Le mauvais vouloir montré par la France indisposa les Haïtiens. Dans une proclamation en date du 6 Janvier 1824 le Président Boyer ordonna d'énergiques mesures pour la défense du territoire. Des armes et des munitions furent accumulées dans l'intérieur de l'île, dans les endroits pouvant servir de base d'opérations. Le pays fut une fois de plus mis sur pied de guerre. La population était en pleine effervescence quand arriva un nouvel émissaire français, Mr. Laujon, porteur de lettres demandant au Président Boyer de reprendre les pourparlers. Cédant à ces suggestions Boyer confia ses pleins pouvoirs à deux Haïtiens: le Sénateur Larose et le citoyen Rouanez. Partis d'Haïti le 1er Mai 1824, ils arrivèrent au Havre le 14 Juin suivant. Les plénipotentiaires haïtiens furent d'abord conduits à Saint-Germain, puis à Strasbourg où ils s'abouchèrent avec Mr. Esmangart, l'agent français. Sur leurs observations que les pourparlers ne pouvaient sans inconvénients se poursuivre si loin de Paris, les

conférences furent transférées à Meaux. Les envoyés haïtiens ne s'impatientèrent pas de tous ces voyages. Ils finirent par obtenir que les négociations auraient lieu à Paris. Ils avaient pour instructions de réclamer la reconnaissance de l'indépendance d'Haïti, d'accepter en retour le principe d'une indemnité à accorder à la France; mais les marchandises françaises devaient seulement bénéficier de la situation faite aux produits de la nation la plus favorisée; et les produits haïtiens ne devaient pas acquitter en France de droits plus élevés que ceux payés par leurs succédanés importés des colonies françaises.

Messrs. Larose et Rouanez avaient à peine fait connaître les vues de leur gouvernement que Mr. Esmangart souleva une grave difficulté. Il ne voulut traiter que pour l'ancienne partie française de Saint-Domingue, prétendant que le Roi de France avait, en 1814, rétrocédé à l'Espagne la partie espagnole de l'île. Or, depuis 1822, il n'y avait plus ni partie française, ni partie Espagnole: la République d'Haïti était en paisible possession de toute l'île. Les agents haïtiens repoussèrent par conséquent la distinction proposée par le gouvernement français, et ils manifestèrent l'intention de rompre les pourparlers. Ils furent alors invités à conférer directement avec le marquis de ClermontTonnerre, ministre de la marine et des colonies. Dans cette entrevue qui eut lieu le 31 Juillet ils apprirent avec étonnement que le Roi de France entendait, en reconnaissant l'indépendance d'Haïti, se réserver l'exercice de la souveraineté extérieure de la République. Ils protestèrent contre une telle prétention et comprirent qu'il n'y avait plus lieu de continuer les pourparlers. Ils quittèrent la France le 15 Août 1824. Leur arrivée à Haïti le 4 Octobre créa une profonde commotion. Le Président Boyer fit connaître au peuple l'intention de la France de lui imposer son protectorat. Il informa le Sénat de l'insuccès de la mission LaroseRouanez et convoqua à Port-au-Prince les principaux

généraux de la République. Des mesures furent de nouveau prises pour mettre le pays en état de repousser une invasion étrangère.

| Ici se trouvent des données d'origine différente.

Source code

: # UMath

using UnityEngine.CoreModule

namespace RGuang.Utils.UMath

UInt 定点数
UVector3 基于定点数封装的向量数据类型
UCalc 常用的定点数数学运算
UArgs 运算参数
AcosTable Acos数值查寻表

Tout en recourant aux précautions que les circonstances exigeaient, le Président Boyer ne négligea point de compléter l'organisation de la République. Un Code Civil basé sur le Code Napoléon fut promulgué en Mars 1825; au mois de Mai suivant le Code de Procédure Civile fut publié. En 1826 furent successivement adoptés le Code de Commerce, le Code Pénal, le Code d'Instruction Criminelle. Toute la République se trouva ainsi soumise à une législation uniforme. Quelque temps auparavant l'établissement d'une école de Médecine et de Droit avait été décrété.

Tandisque les Haïtiens, sans se préoccuper outre mesure du peu de bienveillance qu'on leur montrait au dehors, s'efforçaient de consolider les institutions qu'ils s'étaient données, le roi de France leur préparait une vraie tunique de Nessus. Charles X, pour les humilier, leur jeta, comme une aumône, la reconnaissance de leur indépendance. Sans les consulter, sans se demander si son acte plairait ou non, ne tenant aucun compte des laborieuses négociations qui avaient eu lieu auparavant, l'arrogant Bourbon signa, le 17 Avril 1825, la hautaine Ordonnance dont nous ne pouvons nous empêcher de reproduire le texte ci-après:

"Charles, par la grâce de Dieu, Roi de France et de "Navarre, à tous présents et à venir, Salut.

"Vu les articles 14 et 73 de la Charte:

"Voulant pourvoir à ce que réclament l'intérêt du "commerce français, les malheurs des anciens colons "de Saint-Domingue, et l'état précaire des habitants "actuels de cette île;

"Nous avons ordonné et ordonnons ce qui suit:

"Art. ler. Les ports de la partie française de Saint"Domingue seront ouverts au commerce de toutes les "nations.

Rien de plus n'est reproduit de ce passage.